Через три недели после продажи дома она уже сидела в отделе писем и объявлений газеты «Люберецкая правда», умудряясь заниматься кучей текущих дел: просматривать почту, отвечать на неё, принимать объявления, торговаться с рекламодателями, быть на подхвате у корректора и ответ секретаря. А когда спецкор Юлик Рудный, слетав на велосипеде в канаву, сломал правую руку, Надежду вместо него послали брать интервью у известного писателя-детективиста, озарившего своим выступлением культурную жизнь города Люберцы.
Она расшифровала с диктофона и накатала за ночь не только пространное интервью с мэтром отечественного детектива (в котором кумир читающей публики выглядел куда большим интеллектуалом, чем в жизни) – но и привела там же «отзывы читателей», присутствовавших на встрече в городской библиотеке. Материал вышел на двух полосах, и приятно удивлённый автор позвонил Инге Тиграновне: сказал, что это интервью – лучшее у него за последние годы.
Та выписала Надежде Авдеевой премию – копейки, но всё равно приятно; не говоря уж о том, что интервью долго красовалось на доске «Лучшие материалы месяца».
После этого прорыва в настоящую журналистику авторитет Надежды в газете неизмеримо вырос. Учитывая пенсионный возраст ответсекретаря Геннадия Ивановича и грядущие подвижки в штатном расписании газеты, ближайшие месяцы могли бы значительно изменить её судьбу.
* * *
Однако судьбу её изменили не интервью с целой галереей местных деятелей и не красочные отчёты о ярмарках народных промыслов («Что твой Тургенев», – заметила Инга Тиграновна с одобрительной усмешкой), и даже не поступление на вечернее отделение филологического факультета МГУ, – а визит в редакцию одного придурка, лабуха, явившегося наутро после пьянки – дать объявление о своём пропавшем тромбоне.

 

Он сидел напротив Надежды в закутке приёма посетителей, расслабленно развалившись на специальном стуле – обшарпанном, но очень крепком, с ручками типа таких перилец в инвалидной коляске, – ибо люди приходили разные, в разной степени опьянения и психической устойчивости, редко когда могли сидеть прямо, не сбиваясь на сторону. Кстати, пустое оцинкованное ведро на всякий случай стояло тут же, у Надежды под столом. Бывало, пригождалось.

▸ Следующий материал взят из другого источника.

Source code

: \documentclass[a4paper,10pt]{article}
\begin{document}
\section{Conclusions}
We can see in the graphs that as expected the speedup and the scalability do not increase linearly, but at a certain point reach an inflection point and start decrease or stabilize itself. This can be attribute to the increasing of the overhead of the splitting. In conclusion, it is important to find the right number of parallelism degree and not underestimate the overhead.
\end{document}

– Представляш… – говорил тромбонист и крутил головой, словно не веря себе самому или пытаясь сбросить пчелу, запутавшуюся в чубе.
Был он типичным поджарым лабухом, время от времени икал, деликатно извиняясь; Надежде говорил «душа моя»; рассказывая, вытаращивал голубые, в красных прожилках, глаза и порывисто жестикулировал.
– Представляш, оставил его там в гардеробе. Чё с ним таскаться, верно? Выпили-похавали… расслабуха после халтуры. Слуш, я вот думаю: кому на хер сдался тромбон, душа моя?! Это ж не Страдивари.
– Ну почему, – дипломатично отозвалась Надежда. – Инструмент всё-таки…
Лабух ей чем-то был симпатичен, хотя разило от него – через стол – какой-то невероятной сивухой, она даже голову опустила, чтобы защититься от этих неаппетитных волн. Он поминутно приподнимался и вновь валился на стул; выстукивал по столу сложный ритм двумя указательными пальцами, как барабанными палочками; тряс чубом под неслышную мелодию и, не закрывая рта, нёс околесицу.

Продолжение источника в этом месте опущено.